Data for processing »
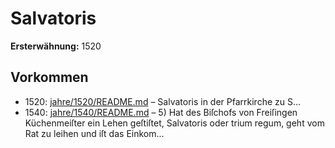 # Salvatoris

**Ersterwähnung:** 1520

## Vorkommen
- 1520: [jahre/1520/README.md](../jahre/1520/README.md) – Salvatoris in der Pfarrkirche zu S...
- 1540: [jahre/1540/README.md](../jahre/1540/README.md) – 5) Hat des Biſchofs von Freiſingen Küchenmeiſter ein
Lehen geſtiſtet, Salvatoris oder trium regum, geht vom
Rat zu leihen und iſt das Einkom...
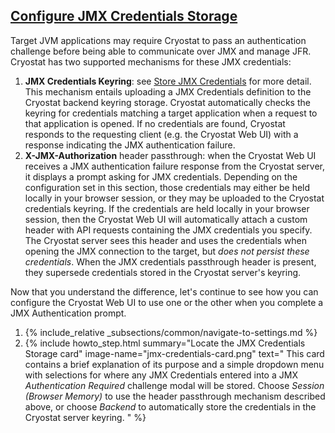 ## [Configure JMX Credentials Storage](#configure-jmx-credentials-storage)

Target JVM applications may require Cryostat to pass an authentication challenge before being able to communicate over JMX
and manage JFR. Cryostat has two supported mechanisms for these JMX credentials:
<ol>
  <li>
    <b>JMX Credentials Keyring</b>: see <a href="#store-jmx-credentials">Store JMX Credentials</a> for more detail.
    This mechanism entails uploading a JMX Credentials definition to the Cryostat backend keyring storage. Cryostat
    automatically checks the keyring for credentials matching a target application when a request to that application
    is opened. If no credentials are found, Cryostat responds to the requesting client (e.g. the Cryostat Web UI) with
    a response indicating the JMX authentication failure.
  </li>
  <li>
    <b>X-JMX-Authorization</b> header passthrough: when the Cryostat Web UI receives a JMX authentication failure response
    from the Cryostat server, it displays a prompt asking for JMX credentials. Depending on the configuration set in this
    section, those credentials may either be held locally in your browser session, or they may be uploaded to the Cryostat
    credentials keyring. If the credentials are held locally in your browser session, then the Cryostat Web UI will
    automatically attach a custom header with API requests containing the JMX credentials you specify. The Cryostat
    server sees this header and uses the credentials when opening the JMX connection to the target, but <i>does not
    persist these credentials</i>. When the JMX credentials passthrough header is present, they supersede credentials
    stored in the Cryostat server's keyring.
  </li>
</ol>

Now that you understand the difference, let's continue to see how you can configure the Cryostat Web UI to use one
or the other when you complete a JMX Authentication prompt.

<ol>
  <li>
    {% include_relative _subsections/common/navigate-to-settings.md %}
  </li>
  <li>
    {% include howto_step.html
      summary="Locate the JMX Credentials Storage card"
      image-name="jmx-credentials-card.png"
      text="
        This card contains a brief explanation of its purpose and a simple dropdown menu with selections for where any
        JMX Credentials entered into a JMX <i>Authentication Required</i> challenge modal will be stored.
        Choose <i>Session (Browser Memory)</i> to use the header passthrough mechanism described above, or choose
        <i>Backend</i> to automatically store the credentials in the Cryostat server keyring.
      "
    %}
  </li>
</ol>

Instructions to follow »
Transcribe each record exactly as it stands, setting aside any pictures.

Written reply »
 # Salvatoris

**Ersterwähnung:** 1520

## Vorkommen
- 1520: [jahre/1520/README.md](../jahre/1520/README.md) – Salvatoris in der Pfarrkirche zu S...
- 1540: [jahre/1540/README.md](../jahre/1540/README.md) – 5) Hat des Biſchofs von Freiſingen Küchenmeiſter ein
Lehen geſtiſtet, Salvatoris oder trium regum, geht vom
Rat zu leihen und iſt das Einkom...
 ## [Configure JMX Credentials Storage](#configure-jmx-credentials-storage)

Target JVM applications may require Cryostat to pass an authentication challenge before being able to communicate over JMX
and manage JFR. Cryostat has two supported mechanisms for these JMX credentials:
<ol>
  <li>
    <b>JMX Credentials Keyring</b>: see <a href="#store-jmx-credentials">Store JMX Credentials</a> for more detail.
    This mechanism entails uploading a JMX Credentials definition to the Cryostat backend keyring storage. Cryostat
    automatically checks the keyring for credentials matching a target application when a request to that application
    is opened. If no credentials are found, Cryostat responds to the requesting client (e.g. the Cryostat Web UI) with
    a response indicating the JMX authentication failure.
  </li>
  <li>
    <b>X-JMX-Authorization</b> header passthrough: when the Cryostat Web UI receives a JMX authentication failure response
    from the Cryostat server, it displays a prompt asking for JMX credentials. Depending on the configuration set in this
    section, those credentials may either be held locally in your browser session, or they may be uploaded to the Cryostat
    credentials keyring. If the credentials are held locally in your browser session, then the Cryostat Web UI will
    automatically attach a custom header with API requests containing the JMX credentials you specify. The Cryostat
    server sees this header and uses the credentials when opening the JMX connection to the target, but <i>does not
    persist these credentials</i>. When the JMX credentials passthrough header is present, they supersede credentials
    stored in the Cryostat server's keyring.
  </li>
</ol>

Now that you understand the difference, let's continue to see how you can configure the Cryostat Web UI to use one
or the other when you complete a JMX Authentication prompt.

<ol>
  <li>
    {% include_relative _subsections/common/navigate-to-settings.md %}
  </li>
  <li>
    {% include howto_step.html
      summary="Locate the JMX Credentials Storage card"
      image-name="jmx-credentials-card.png"
      text="
        This card contains a brief explanation of its purpose and a simple dropdown menu with selections for where any
        JMX Credentials entered into a JMX <i>Authentication Required</i> challenge modal will be stored.
        Choose <i>Session (Browser Memory)</i> to use the header passthrough mechanism described above, or choose
        <i>Backend</i> to automatically store the credentials in the Cryostat server keyring.
      "
    %}
  </li>
</ol>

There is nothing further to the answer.